Jennifer Good: Yeah. Thank you for the questions, William. I think what you should expect is, we’ll let people know when the study initiates, we’ll give guidance around what we think the top line data readout is. I think we’ll also let people know when we hit the 50% enrollment mark so that investors and analysts will know whether we’re on sort of the front end of enrollment or the back end of enrollment and we would announce last patient in, that’s a pretty big milestone. So what we’re going to avoid doing is, update by update of sort of where we are in enrollment, that just gets painful all around for everybody. So that’s our current thinking.
Unidentified Participant: That’s helpful. And a quick follow-up on that, with the falling potentially so close to each other, the readouts, both in second half ’24, what are your plans on meeting with the FDA to discuss next steps? And specifically for the HAP trial, do you and possibly having some discussion on REMS or some of the regulatory sort of put into place given the readout here, how should we be looking at that and would that be one meeting? And then with — and I’m missing those will be sort of incorporated into the next trials going forward?
David Clark: Correct. So our current thinking is we’re doing the preparations right now with experts in the abuse liability field, so that we are ready when that data comes in to really expect to interrogate it with them and get their expert opinion. And then with that, you’re quite right, then make our decisions, okay, what do we think is the logical next steps for any further discussion with the regulators, so that’s what we’re currently planning.
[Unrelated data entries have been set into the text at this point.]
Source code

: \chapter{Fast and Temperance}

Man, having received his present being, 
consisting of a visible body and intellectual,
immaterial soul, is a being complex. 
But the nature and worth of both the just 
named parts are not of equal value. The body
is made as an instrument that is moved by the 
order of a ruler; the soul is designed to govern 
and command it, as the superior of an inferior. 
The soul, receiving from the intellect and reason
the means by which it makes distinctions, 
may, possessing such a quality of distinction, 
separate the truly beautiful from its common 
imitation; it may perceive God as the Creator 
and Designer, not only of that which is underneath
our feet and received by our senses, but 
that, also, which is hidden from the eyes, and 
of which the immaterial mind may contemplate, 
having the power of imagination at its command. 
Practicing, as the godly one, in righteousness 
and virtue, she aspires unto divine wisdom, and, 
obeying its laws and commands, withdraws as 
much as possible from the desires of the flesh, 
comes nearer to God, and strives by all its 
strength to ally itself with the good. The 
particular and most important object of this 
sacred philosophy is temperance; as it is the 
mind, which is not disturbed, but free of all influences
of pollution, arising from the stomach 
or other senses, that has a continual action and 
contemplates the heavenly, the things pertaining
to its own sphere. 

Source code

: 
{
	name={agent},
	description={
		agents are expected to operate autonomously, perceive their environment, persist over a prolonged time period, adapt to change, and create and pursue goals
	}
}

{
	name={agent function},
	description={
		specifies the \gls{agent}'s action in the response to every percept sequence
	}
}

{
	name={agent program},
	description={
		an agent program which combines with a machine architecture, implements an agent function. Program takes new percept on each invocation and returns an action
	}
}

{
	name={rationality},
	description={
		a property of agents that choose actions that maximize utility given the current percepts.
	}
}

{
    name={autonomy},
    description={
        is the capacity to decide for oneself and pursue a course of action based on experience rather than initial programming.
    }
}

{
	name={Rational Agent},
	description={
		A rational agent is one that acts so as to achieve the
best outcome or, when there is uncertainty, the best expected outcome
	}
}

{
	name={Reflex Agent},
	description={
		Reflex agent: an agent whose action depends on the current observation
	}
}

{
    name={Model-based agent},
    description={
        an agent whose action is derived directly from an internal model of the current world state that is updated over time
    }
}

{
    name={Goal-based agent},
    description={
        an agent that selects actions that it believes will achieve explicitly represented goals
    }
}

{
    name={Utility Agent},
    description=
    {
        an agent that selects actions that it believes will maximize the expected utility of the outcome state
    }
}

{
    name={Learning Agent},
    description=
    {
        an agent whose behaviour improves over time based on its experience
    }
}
Jennifer Good: And probably, David, goes into, at a minimum the end of Phase 2 discussion around IPF, right? Because that will be a defined meeting. I think whether we choose to do something separate from that, it’s probably really only relevant if there’s something in the data we want to flag. So I would expect, William, at the end of Phase 2 meeting for IPF, we’ll bundle all that up and probably discuss it then.
Unidentified Participant: Okay. No. That’s…
Jennifer Good: I didn’t answer your question. By the way, I remember that you had asked which we thought would come first. And you’re right. I think with the HAP study only needing 56 subjects and we’re more than 50% enrolled. I imagine that trial will report out first.
Unidentified Participant: Okay. I appreciate that. And then maybe last, just on the RIVER trial that it’s stratified, obviously, as you said, the primary endpoint with a reduction of cost. Should we be expecting that breakdown at the time of top line to better understand the efficacy in these sub-populations or I guess just some better color on what we should be expecting at the top line readout when that occurs? Thank you.
David Clark: Yeah. No. You are correct in that assumption. We would plan — we’re doing the overall population and also these two subpopulations — that would be — that’s what we will be analyzing and would plan to announce those results with the top line data readout.
Unidentified Participant: Awesome. Appreciate it and thank you for taking our questions. I’ll turn back in the queue.
Jennifer Good: Thank you, William.
Operator: I am not showing any further questions. This concludes our question-and-answer session. I would like to turn the conference back over to Jennifer Good for any closing remarks.
Jennifer Good: Thank you. We are expecting a milestone year with regards to our clinical trials data for Haduvio. We see an exciting road ahead for Trevi and look forward to focusing on execution of our clinical trials to get to data in these important indications beginning in the second half of this year. We would like to thank everybody for participating in today’s call and are available after the call for any follow-up questions you may have. Thank you.
Operator: The conference has now concluded. Thank you for attending today’s presentation. You may now disconnect.